From the woodpile came that sound, again, grunting. Shuffling. Sniffing. Thick and heavy. Did raccoons make a noise like that?
Ricky feinted at the raccoons again, like he had with the first one, but none of them flinched. He tried again, flashing the flashlight at them, but they only stared, as though filled with unnatural confidence.
We are only the messengers, their eyes seemed to say.
Giving up, Ricky turned back to the Chevy.
Where there had been only empty darkness, there was now a face, inches from Ricky’s own. It was long-dead Emmett Schumacher, white-crowned and pale-eyed, his ghostly gaze fierce with a phantom’s rage.
After all, he had kept the Chevy immaculate for decades, and he wasn’t about to stop, now, death be damned.
The flashlight traced an arc up and overhead as Ricky tumbled backward against the wall of the garage and down to the concrete floor, too terrified to scream.

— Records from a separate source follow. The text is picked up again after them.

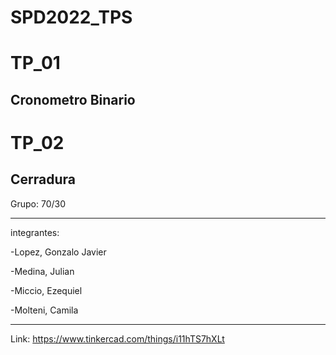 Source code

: # SPD2022_TPS

# TP_01 

Cronometro Binario
---------------------------------------------------------

# TP_02 

Cerradura
---------------------------------------------------------

Grupo: 70/30

---------------------------------------------------------
integrantes:


-Lopez, Gonzalo Javier

-Medina, Julian

-Miccio, Ezequiel

-Molteni, Camila

-------------------------------------------------------

Link: https://www.tinkercad.com/things/i11hTS7hXLt
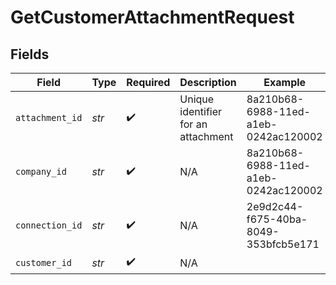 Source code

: # GetCustomerAttachmentRequest


## Fields

| Field                                | Type                                 | Required                             | Description                          | Example                              |
| ------------------------------------ | ------------------------------------ | ------------------------------------ | ------------------------------------ | ------------------------------------ |
| `attachment_id`                      | *str*                                | :heavy_check_mark:                   | Unique identifier for an attachment  | 8a210b68-6988-11ed-a1eb-0242ac120002 |
| `company_id`                         | *str*                                | :heavy_check_mark:                   | N/A                                  | 8a210b68-6988-11ed-a1eb-0242ac120002 |
| `connection_id`                      | *str*                                | :heavy_check_mark:                   | N/A                                  | 2e9d2c44-f675-40ba-8049-353bfcb5e171 |
| `customer_id`                        | *str*                                | :heavy_check_mark:                   | N/A                                  |                                      | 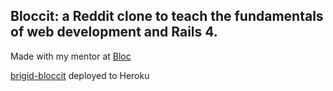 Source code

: ## Bloccit: a Reddit clone to teach the fundamentals of web development and Rails 4.

Made with my mentor at [Bloc](http://bloc.io)

[brigid-bloccit](https://brigid-bloccit.herokuapp.com/) deployed to Heroku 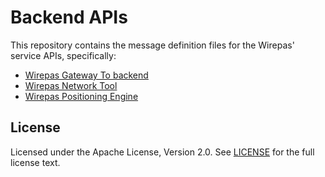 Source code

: # Backend APIs

This repository contains the message definition files for the Wirepas'
service APIs, specifically:

- [Wirepas Gateway To backend][here_gateway]
- [Wirepas Network Tool][here_wnt]
- [Wirepas Positioning Engine][here_wpe]

## License

Licensed under the Apache License, Version 2.0.
See [LICENSE][here_license] for the full license text.

[here_gateway]: ./gateway_to_backend

[here_wpe]: ./wpe

[here_wnt]: ./wnt

[here_license]: https://github.com/wirepas/backend-apis/blob/master/LICENSE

A sound—like the groaning of a thousand mournful breaths, sliding up in a horrible crescendo and tapering shrill with glee—filled the garage from its source in the woodpile.
In a moment they were upon him, all dark masks and nimble fingers.
*******
The next morning, Ginny Schumacher rose with the sun, as was her routine.
She was like clockwork, you see.
Still in her pajamas, over coffee in her mother’s antique china, she peered out her back window, and not a single thing was amiss. The garage door was closed tight, the cherry-red Chevy safely tucked away, within.
Later, in her slippers and her thickest robe, she slipped out the back door and filled and refilled the bowls on the back porch with cat food in the frost-covered morning, cooing to the masked faces—and whatever else—watching her curiously and gratefully from the woodpile.
The old woman was good to them, and they were good to her.
If she noticed that they didn’t seem as hungry as usual, this morning, of this she made no comment.
END
Author’s Note:
This story was the jumping-off point for a free workshop I put together about Motivation and Theme in short fiction. You can read that analysis here!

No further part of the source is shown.